The average human cornea contains a certain amount of positive spherical aberration.1,2 Because spherical IOLs also have positive spherical aberration, implanting them in the eye increases the degree of this higher-order aberration in the optical system. This fact suggests that implanting IOLs with one or more negatively aspheric surfaces (aspheric IOLs)3-8 will benefit patients by neutralizing the natural spherical aberrations of their corneas.
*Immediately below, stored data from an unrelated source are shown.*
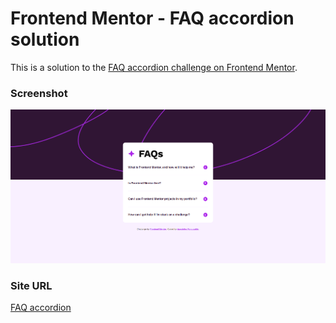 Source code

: # Frontend Mentor - FAQ accordion solution

This is a solution to the [FAQ accordion challenge on Frontend Mentor](https://www.frontendmentor.io/challenges/faq-accordion-wyfFdeBwBz).

### Screenshot

![](assets/images/preview.png)

### Site URL

[FAQ accordion](https://apocode01-faq-accordion.netlify.app/)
At minimum, aspheric IOLs should not induce additional positive spherical aberration. The decentration of an implanted aspheric IOL, however, may overshadow the lens' apparent benefits by inducing coma or reducing modulation transfer.1,3,9
This article presents the results of a study in which we measured the effect of decentration on the performance of aspheric IOLs.
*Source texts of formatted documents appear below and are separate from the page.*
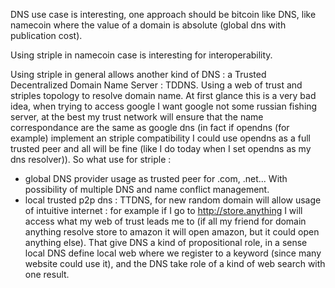 DNS use case is interesting, one approach should be bitcoin like DNS, like namecoin where the value of a domain is absolute (global dns with publication cost).

Using striple in namecoin case is interesting for interoperability.

Using striple in general allows another kind of DNS : a Trusted Decentralized Domain Name Server : TDDNS. Using a web of trust and striples topology to resolve domain name.
At first glance this is a very bad idea, when trying to access google I want google not some russian fishing server, at the best my trust network will ensure that the name correspondance are the same as google dns (in fact if opendns (for example) implement an striple compatibility I could use opendns as a full trusted peer and all will be fine (like I do today when I set opendns as my dns resolver)). So what use for striple :
  - global DNS provider usage as trusted peer for .com, .net... With possibility of multiple DNS and name conflict management.
  - local trusted p2p dns : TTDNS, for new random domain will allow usage of intuitive internet : for example if I go to http://store.anything I will access what my web of trust leads me to (if all my friend for domain anything resolve store to amazon it will open amazon, but it could open anything else). That give DNS a kind of propositional role, in a sense local DNS define local web where we register to a keyword (since many website could use it), and the DNS take role of a kind of web search with one result.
We used a commercial optical engineering program from Zemax Development Corporation (Bellevue, WA) to perform optical ray tracing and analysis of aspheric schematic eye models and IOL models based on the parameters described by Altmann et al.3
The schematic eye model was fixed to 5mm, which is the midrange of the pupil's diameter for 60-year-old subjects over various lighting conditions. The 22.00D IOL models had positive, negative, and zero spherical aberration, and the decentration values used in the study were zero (on axis), 0.5, and 1.0mm.
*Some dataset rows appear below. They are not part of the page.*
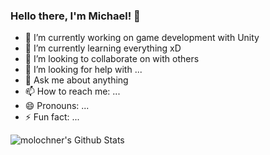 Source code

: ### Hello there, I'm Michael! 👋

- 🔭 I’m currently working on game development with Unity
- 🌱 I’m currently learning everything xD
- 👯 I’m looking to collaborate on with others
- 🤔 I’m looking for help with ...
- 💬 Ask me about anything
- 📫 How to reach me: ...
- 😄 Pronouns: ...
- ⚡ Fun fact: ...

<img
  align="left"
  alt="molochner's Github Stats"
  src="https://github-readme-stats.vercel.app/api?username=molochner&show_icons=true&hide_border=true"
/>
For each of the three IOL models, we determined the corneal asphericity (K-value) needed to optimize the eye model and produced three corneal shapes that matched the IOLs' apical radii of curvature. Table 1 lists the optimized corneal models and their corresponding spherical aberrations. It is unlikely that a natural cornea would have -0.2374?m2 of spherical aberration, but the model was useful for the present analysis.
For each of the three corneal shapes, we substituted one of the IOL models (on axis) and optimized the distance to the retina for best focus. We then obtained the modulation transfer functions and Zernike aberrations for the three values of decentration using 512 X512 rays.
Figures 1, 2, and 3 show the modulation transfer functions for the decentration values of zero, 0.5, and 1.0mm imposed on model corneas with negative, positive, and zero spherical aberration, respectively.
The Zernike aberrations for spherical aberration (Z[4,0]), astigmatism (Z[2,2]), and coma (Z[-1,3]) are listed in Tables 2, 3 and 4. Because the decentration of the IOLs was performed only in the y direction, the other terms for astigmatism and coma were zero.
We can make several observations about the optical performance of the IOLs as a function of the corneal shape and the amount of decentration of the IOL. Maintaining minimal decentration (less than 0.5mm) and matching the IOL to the amount of corneal spherical aberration will provide the best optical performance. For misalignments of 0.5mm or more, the IOL with zero spherical aberration (Sofport AO; Bausch & Lomb, Rochester, NY) provides better visual quality than the spherical (Soflex; Bausch & Lomb) or the aspheric (Tecnis; Advanced Medical Optics, Santa Ana, CA) IOL.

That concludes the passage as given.